Foto Valentina Giannettoni
Facciamo un minimo di chiarezza in merito all’ inibizione del Presidente della Reggina Virgilio Minniti, messo in atto nella giornata di oggi. Entriamo nel dettaglio riportando il punto K CU 149 riguardante i regolamenti da seguire per tutte le squadre aventi diritto a partecipare ai playoff di Serie D.
La Società ospitata è autorizzata a prendere visione della documentazione ufficiale, relativa alla biglietteria (biglietti venduti – Borderò – SIAE), dell’elenco delle spese presentate che devono essere esclusivamente e formalmente documentate, nonché dell’incasso lordo realizzato.
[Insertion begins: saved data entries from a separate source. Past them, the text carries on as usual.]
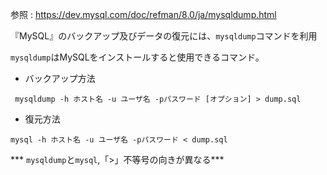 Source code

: 参照 : https://dev.mysql.com/doc/refman/8.0/ja/mysqldump.html

『MySQL』のバックアップ及びデータの復元には、```mysqldump```コマンドを利用

```mysqldump```はMySQLをインストールすると使用できるコマンド。

- バックアップ方法

```
 mysqldump -h ホスト名 -u ユーザ名 -pパスワード [オプション] > dump.sql
```

- 復元方法
```
mysql -h ホスト名 -u ユーザ名 -pパスワード < dump.sql
```

*** ```mysqldump```と```mysql```,「>」不等号の向きが異なる***
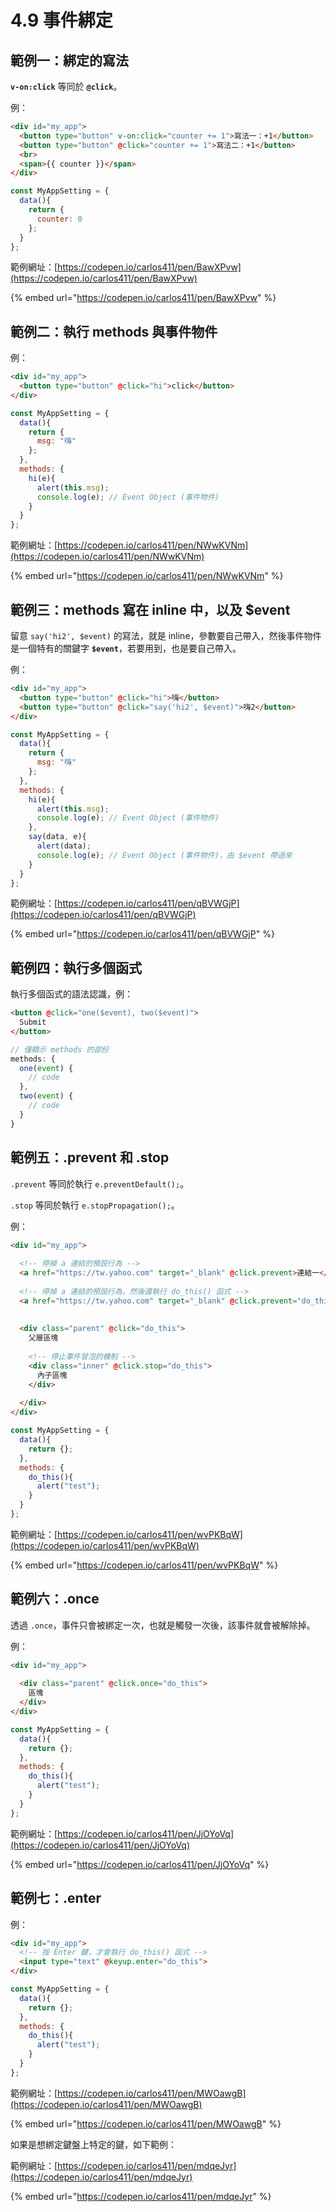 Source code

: # 4.9 事件綁定

## 範例一：綁定的寫法

**`v-on:click`** 等同於 **`@click`**。

例：

```html
<div id="my_app">
  <button type="button" v-on:click="counter += 1">寫法一：+1</button>
  <button type="button" @click="counter += 1">寫法二：+1</button>
  <br>
  <span>{{ counter }}</span>
</div>
```

```javascript
const MyAppSetting = {
  data(){
    return {
      counter: 0
    };
  }
};
```



範例網址：[https://codepen.io/carlos411/pen/BawXPvw](https://codepen.io/carlos411/pen/BawXPvw)

{% embed url="https://codepen.io/carlos411/pen/BawXPvw" %}



## 範例二：執行 methods 與事件物件

例：

```html
<div id="my_app">
  <button type="button" @click="hi">click</button>
</div>
```

```javascript
const MyAppSetting = {
  data(){
    return {
      msg: "嗨"
    };
  },
  methods: {
    hi(e){
      alert(this.msg);
      console.log(e); // Event Object (事件物件)
    }
  }
};
```



範例網址：[https://codepen.io/carlos411/pen/NWwKVNm](https://codepen.io/carlos411/pen/NWwKVNm)

{% embed url="https://codepen.io/carlos411/pen/NWwKVNm" %}

## 範例三：methods 寫在 inline 中，以及 $event

留意 `say('hi2', $event)` 的寫法，就是 inline，參數要自己帶入，然後事件物件是一個特有的關鍵字 **`$event`**，若要用到，也是要自己帶入。

例：

```html
<div id="my_app">
  <button type="button" @click="hi">嗨</button>
  <button type="button" @click="say('hi2', $event)">嗨2</button>
</div>
```

```javascript
const MyAppSetting = {
  data(){
    return {
      msg: "嗨"
    };
  },
  methods: {
    hi(e){
      alert(this.msg);
      console.log(e); // Event Object (事件物件)
    },
    say(data, e){
      alert(data);
      console.log(e); // Event Object (事件物件)，由 $event 帶過來
    }
  }
};
```



範例網址：[https://codepen.io/carlos411/pen/qBVWGjP](https://codepen.io/carlos411/pen/qBVWGjP)

{% embed url="https://codepen.io/carlos411/pen/qBVWGjP" %}



## 範例四：執行多個函式

執行多個函式的語法認識，例：

```html
<button @click="one($event), two($event)">
  Submit
</button>
```

```javascript
// 僅顯示 methods 的部份
methods: {
  one(event) {
    // code
  },
  two(event) {
    // code
  }
}
```



## 範例五：.prevent 和 .stop

`.prevent` 等同於執行 `e.preventDefault();`。

`.stop` 等同於執行 `e.stopPropagation();`。



例：

```html
<div id="my_app">
  
  <!-- 停掉 a 連結的預設行為 -->
  <a href="https://tw.yahoo.com" target="_blank" @click.prevent>連結一</a>
  
  <!-- 停掉 a 連結的預設行為，然後還執行 do_this() 函式 -->
  <a href="https://tw.yahoo.com" target="_blank" @click.prevent="do_this">連結二</a>
  
  
  <div class="parent" @click="do_this">
    父層區塊
    
    <!-- 停止事件冒泡的機制 -->
    <div class="inner" @click.stop="do_this">
      內子區塊
    </div>
    
  </div>
</div>
```

```javascript
const MyAppSetting = {
  data(){
    return {};
  },
  methods: {
    do_this(){
      alert("test");
    }
  }
};
```



範例網址：[https://codepen.io/carlos411/pen/wvPKBqW](https://codepen.io/carlos411/pen/wvPKBqW)

{% embed url="https://codepen.io/carlos411/pen/wvPKBqW" %}



## 範例六：.once

透過 `.once`，事件只會被綁定一次，也就是觸發一次後，該事件就會被解除掉。

例：

```html
<div id="my_app">
  
  <div class="parent" @click.once="do_this">
    區塊
  </div>
</div>
```

```javascript
const MyAppSetting = {
  data(){
    return {};
  },
  methods: {
    do_this(){
      alert("test");
    }
  }
};
```



範例網址：[https://codepen.io/carlos411/pen/JjOYoVq](https://codepen.io/carlos411/pen/JjOYoVq)

{% embed url="https://codepen.io/carlos411/pen/JjOYoVq" %}



## 範例七：.enter

例：

```html
<div id="my_app">
  <!-- 按 Enter 鍵，才會執行 do_this() 函式 -->
  <input type="text" @keyup.enter="do_this">
</div>
```

```javascript
const MyAppSetting = {
  data(){
    return {};
  },
  methods: {
    do_this(){
      alert("test");
    }
  }
};
```



範例網址：[https://codepen.io/carlos411/pen/MWOawgB](https://codepen.io/carlos411/pen/MWOawgB)

{% embed url="https://codepen.io/carlos411/pen/MWOawgB" %}





如果是想綁定鍵盤上特定的鍵，如下範例：

範例網址：[https://codepen.io/carlos411/pen/mdqeJyr](https://codepen.io/carlos411/pen/mdqeJyr)

{% embed url="https://codepen.io/carlos411/pen/mdqeJyr" %}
Si precisano le modalità riguardanti la ripartizione degli incassi: l’incasso lordo (stabilito dall’incasso complessivo dei biglietti venduti, al netto di eventuali costi di stampa e di eventuali costi di prevendita) detratti gli oneri fiscali nonché le spese di organizzazione, regolarmente documentate che non potranno in ogni caso essere superiori al 10% dell’incasso netto, sarà suddiviso al 50% tra le società e le liquidate al termine della gara da parte della società ospitante. La società ospitata rilascerà quietanza liberatoria, a firma del Presidente, della somma liquidata. Qualora la percentuale spettante alla squadra ospitata, per giustificati motivi, non potesse essere liquidata al termine della gara, la società ospitante, previo il rilascio della dichiarazione di cui innanzi, si impegna a liquidare l’importo entro i tre giorni successivi, secondo le modalità indicate dalla società ospitata. La società ospitante dovrà inviare, entro cinque giorni dalla gara, copia della documentazione di cui innanzi (borderò e ricevuta rilasciata dalla società ospitata comprovante l’avvenuta liquidazione della somma di competenza) al Dipartimento Interregionale. Le disposizioni del presente comma possono essere variate solo con intervenuti accordi scritti tra le due società interessate che dovranno essere comunicati al Dipartimento Interregionale tramite mail con lettera firmata dai rispettivi Rappresentanti Legali.
Tornando a noi, secondo le nostre fonti la Reggina non avrebbe pagato i 15.000 euro entro i tre giorni dalla partita, come ben specificato dal regolamento sopra citato, bensì a luglio poco dopo l’arrivo dell’inibizione. Il provvedimento di oggi che comporta la squalifica del Presidente Minniti non sarebbe nient’altro che la naturale conseguenza ad un errore grave commesso fra maggio e luglio 2025, ma ad ogni modo non rischia. Come sempre, la nostra linea editoriale e la nostra correttezza deontologica è volta sempre a veicolare una corretta informazione senza alcuna faziosità. Indubbiamente c’è stato una mancanza da parte di questa società che non stiamo certo a giustificare, ci mancherebbe altro, ma chi adesso grida allo scandalo dov’era quando in via delle industrie giungevano cose ben più pesanti come ad esempio i punti di penalizzazione. Eh Reggio mia, come ti sei ridotta, senza dignità!